Credit history matters
The reason for your lack of credit history will also impact your
ability to qualify for a loan.
"If you're living with your parents and have yet to establish
any credit, it's pretty much impossible to get a loan unless your
parents are willing to co-sign for you," says Madison. "The parents
will need a credit score at a minimum of 660 and you'll need to
have at least two months or maybe as much as six months of
principal, interest, taxes and insurance payments in cash reserves
in the bank."
Borrowers who are new to the U.S.
may have a credit report from another country. Ross says those
credit reports can be used to create a record of bill payments for
a loan application.
You may not know your true credit score
Even consumers who have a long enough credit history to produce
a score still need alternative sources of credit when applying for
a loan. The Consumer Financial Protection Bureau (CFPB) recently
released a study that showed there are discrepancies between the
credit score given to a consumer and one reported to a lender.
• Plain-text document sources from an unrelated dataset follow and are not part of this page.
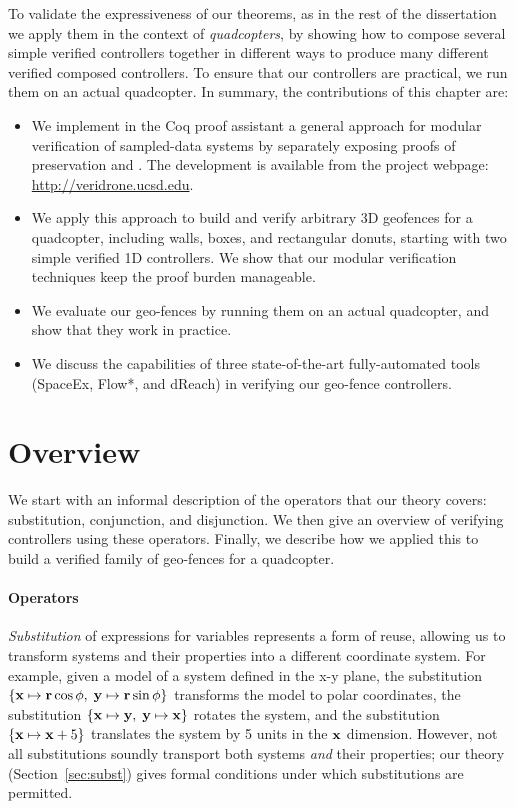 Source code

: To validate the expressiveness of our theorems, as in the rest of the
dissertation we apply them in the context of \emph{quadcopters}, by showing
how to compose several simple verified controllers together in different
ways to produce many different verified composed controllers.  To ensure
that our controllers are practical, we run them on an actual quadcopter.
In summary, the contributions of this chapter are:
\begin{itemize}
\setlength\itemsep{0.01em}
\item We implement in the Coq proof assistant a general approach for modular verification of sampled-data systems by separately exposing proofs of preservation and \progress{}. The development is available from the project webpage: \url{http://veridrone.ucsd.edu}.
\item We apply this approach to build and verify arbitrary 3D geofences for a quadcopter, including walls, boxes, and rectangular donuts, starting with two simple verified 1D controllers.
We show that our modular verification techniques keep the proof burden manageable.
\item We evaluate our geo-fences by running them on an actual quadcopter, and show that they work in practice.
\item We discuss the capabilities of three state-of-the-art fully-automated tools (SpaceEx, Flow*, and dReach) in verifying our geo-fence controllers.
\end{itemize}

\section{Overview}
We start with an informal description of the operators that our theory
covers: substitution, conjunction, and disjunction.  We then give an
overview of verifying controllers using these operators.  Finally, we
describe how we applied this to build a verified family of geo-fences for a
quadcopter.

\paragraph*{Operators}
\emph{Substitution} of expressions for variables represents a form of
reuse, allowing us to transform systems and their properties into a
different coordinate system.  For example, given a model of a system
defined in the x-y plane, the substitution $\{\mathbf{x} \mapsto \mathbf{r}
\cos \mathbf{\phi},\; \mathbf{y} \mapsto \mathbf{r} \sin \mathbf{\phi}\}$
transforms the model to polar coordinates, the substitution $\{\mathbf{x}
\mapsto \mathbf{y},\; \mathbf{y} \mapsto \mathbf{x}\}$ rotates the system,
and the substitution $\{\mathbf{x} \mapsto \mathbf{x} + 5\}$ translates the
system by 5 units in the $\mathbf{x}$ dimension.  However, not all
substitutions soundly transport both systems \emph{and} their properties;
our theory (Section~\ref{sec:subst}) gives formal conditions under which
substitutions are permitted.

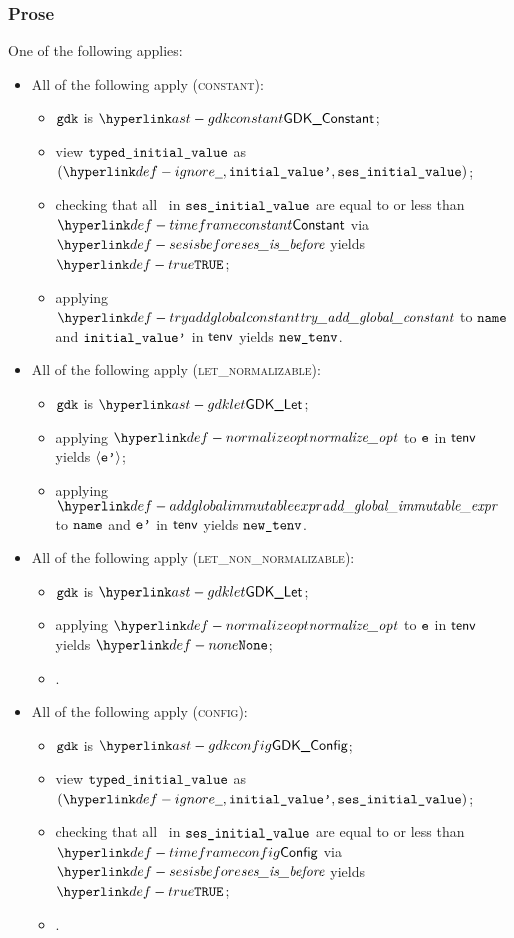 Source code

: \subsubsection{Prose}
One of the following applies:
\begin{itemize}
  \item All of the following apply (\textsc{constant}):
  \begin{itemize}
    \item $\texttt{gdk}$ is $\GDKConstant$;
    \item view $\texttt{typed\_initial\_value}$ as $(\Ignore, \initialvaluep, \vsesinitialvalue)$;
    \item checking that all \timeframesterm\ in $\texttt{ses\_initial\_value}$ are equal to or less than
          $\timeframeconstant$ via $\sesisbefore$ yields $\True$\ProseOrTypeError;
    \item applying $\tryaddglobalconstant$ to $\texttt{name}$ and $\texttt{initial\_value'}$ in $\tenv$ yields $\newtenv$.
  \end{itemize}

  \item All of the following apply (\textsc{let\_normalizable}):
  \begin{itemize}
    \item $\texttt{gdk}$ is $\GDKLet$;
    \item applying $\normalizeopt$ to $\texttt{e}$ in $\tenv$ yields $\langle\texttt{e'}\rangle$\ProseOrTypeError;
    \item applying $\addglobalimmutableexpr$ to $\texttt{name}$ and $\texttt{e'}$ in $\tenv$ yields $\newtenv$.
  \end{itemize}

  \item All of the following apply (\textsc{let\_non\_normalizable}):
  \begin{itemize}
    \item $\texttt{gdk}$ is $\GDKLet$;
    \item applying $\normalizeopt$ to $\texttt{e}$ in $\tenv$ yields $\None$\ProseOrTypeError;
    \item \Proseeqdef{$\newtenv$}{$\tenv$}.
  \end{itemize}

  \item All of the following apply (\textsc{config}):
  \begin{itemize}
    \item $\texttt{gdk}$ is $\GDKConfig$;
    \item view $\texttt{typed\_initial\_value}$ as $(\Ignore, \initialvaluep, \vsesinitialvalue)$;
    \item checking that all \timeframesterm\ in $\texttt{ses\_initial\_value}$ are equal to or less than
          $\timeframeconfig$ via $\sesisbefore$ yields $\True$\ProseOrTypeError;
    \item \Proseeqdef{$\newtenv$}{$\tenv$}.
  \end{itemize}


\end{itemize}
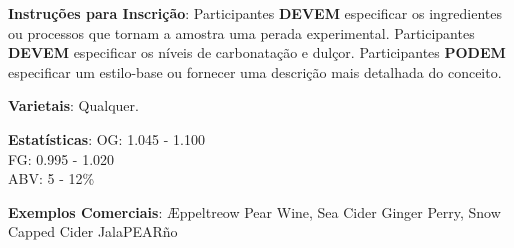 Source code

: \textbf{Instruções para Inscrição}: Participantes \textbf{DEVEM} especificar os ingredientes ou processos que tornam a amostra uma perada experimental. Participantes \textbf{DEVEM} especificar os níveis de carbonatação e dulçor. Participantes \textbf{PODEM} especificar um estilo-base ou fornecer uma descrição mais detalhada do conceito.

\textbf{Varietais}: Qualquer.

\textbf{Estatísticas}: OG: 1.045 - 1.100 \\
\phantom{ } \hspace{16.5mm} FG: 0.995 - 1.020 \\
\phantom{ } \hspace{16.5mm} ABV: 5 - 12\%

\textbf{Exemplos Comerciais}: Æppeltreow Pear Wine, Sea Cider Ginger Perry, Snow Capped Cider JalaPEARño
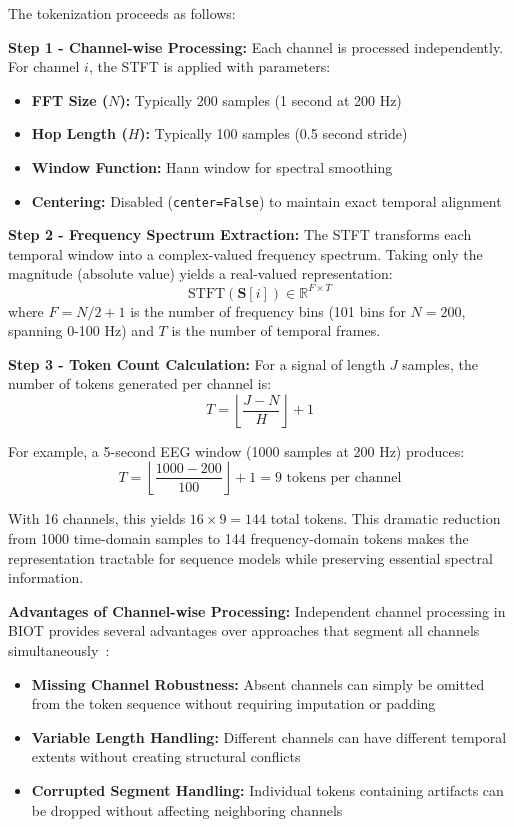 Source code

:The tokenization proceeds as follows:

\textbf{Step 1 - Channel-wise Processing:} Each channel is processed independently. For channel $i$, the \ac{STFT} is applied with parameters:
\begin{itemize}
    \item \textbf{FFT Size ($N$):} Typically 200 samples (1 second at 200 Hz)
    \item \textbf{Hop Length ($H$):} Typically 100 samples (0.5 second stride)
    \item \textbf{Window Function:} Hann window for spectral smoothing
    \item \textbf{Centering:} Disabled (\texttt{center=False}) to maintain exact temporal alignment
\end{itemize}

\textbf{Step 2 - Frequency Spectrum Extraction:} The \ac{STFT} transforms each temporal window into a complex-valued frequency spectrum. Taking only the magnitude (absolute value) yields a real-valued representation:
$$\text{STFT}(\mathbf{S}[i]) \in \mathbb{R}^{F \times T}$$
where $F = N/2 + 1$ is the number of frequency bins (101 bins for $N=200$, spanning 0-100 Hz) and $T$ is the number of temporal frames.

\textbf{Step 3 - Token Count Calculation:} For a signal of length $J$ samples, the number of tokens generated per channel is:
$$T = \left\lfloor \frac{J - N}{H} \right\rfloor + 1$$

For example, a 5-second \ac{EEG} window (1000 samples at 200 Hz) produces:
$$T = \left\lfloor \frac{1000 - 200}{100} \right\rfloor + 1 = 9 \text{ tokens per channel}$$

With 16 channels, this yields $16 \times 9 = 144$ total tokens. This dramatic reduction from 1000 time-domain samples to 144 frequency-domain tokens makes the representation tractable for sequence models while preserving essential spectral information.

\textbf{Advantages of Channel-wise Processing:} Independent channel processing in \ac{BIOT} provides several advantages over approaches that segment all channels simultaneously~\cite{yang2023biot}:
\begin{itemize}
    \item \textbf{Missing Channel Robustness:} Absent channels can simply be omitted from the token sequence without requiring imputation or padding~\cite{yang2023biot}
    \item \textbf{Variable Length Handling:} Different channels can have different temporal extents without creating structural conflicts~\cite{yang2023biot}
    \item \textbf{Corrupted Segment Handling:} Individual tokens containing artifacts can be dropped without affecting neighboring channels~\cite{yang2023biot}
\end{itemize}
"This study highlights the complexities consumers face in the
credit scoring market," said CFPB Director Richard Cordray in a
press release. "When consumers buy a credit score, they should be
aware that a lender may be using a very different score in making a
credit decision."
The problem, says Madison, is that borrowers are set up for
false expectations.
"They may either be expecting to qualify for a better rate than
they do, or they may lose out on opportunities for which they don't
believe they will qualify, when, in reality, they can," says
Madison. This is why having alternative sources of credit -- that
can help prove your ability to repay a loan -- is important.
Establishing credit
Ross says it takes just six months of credit card usage to
generate a credit score, but lenders would also need other sources
of credit in addition to your six-month-old score.
"Using alternative credit doesn't change someone's credit score,
so if your score is low, all you can do is let time pass while you
do the right thing over and over again," says Madison.
It's especially important that prospective buyers with thin
credit consult with a mortgage lender, says Ross. They can provide
you with "a road map to follow to improve your chances of
qualifying for a mortgage."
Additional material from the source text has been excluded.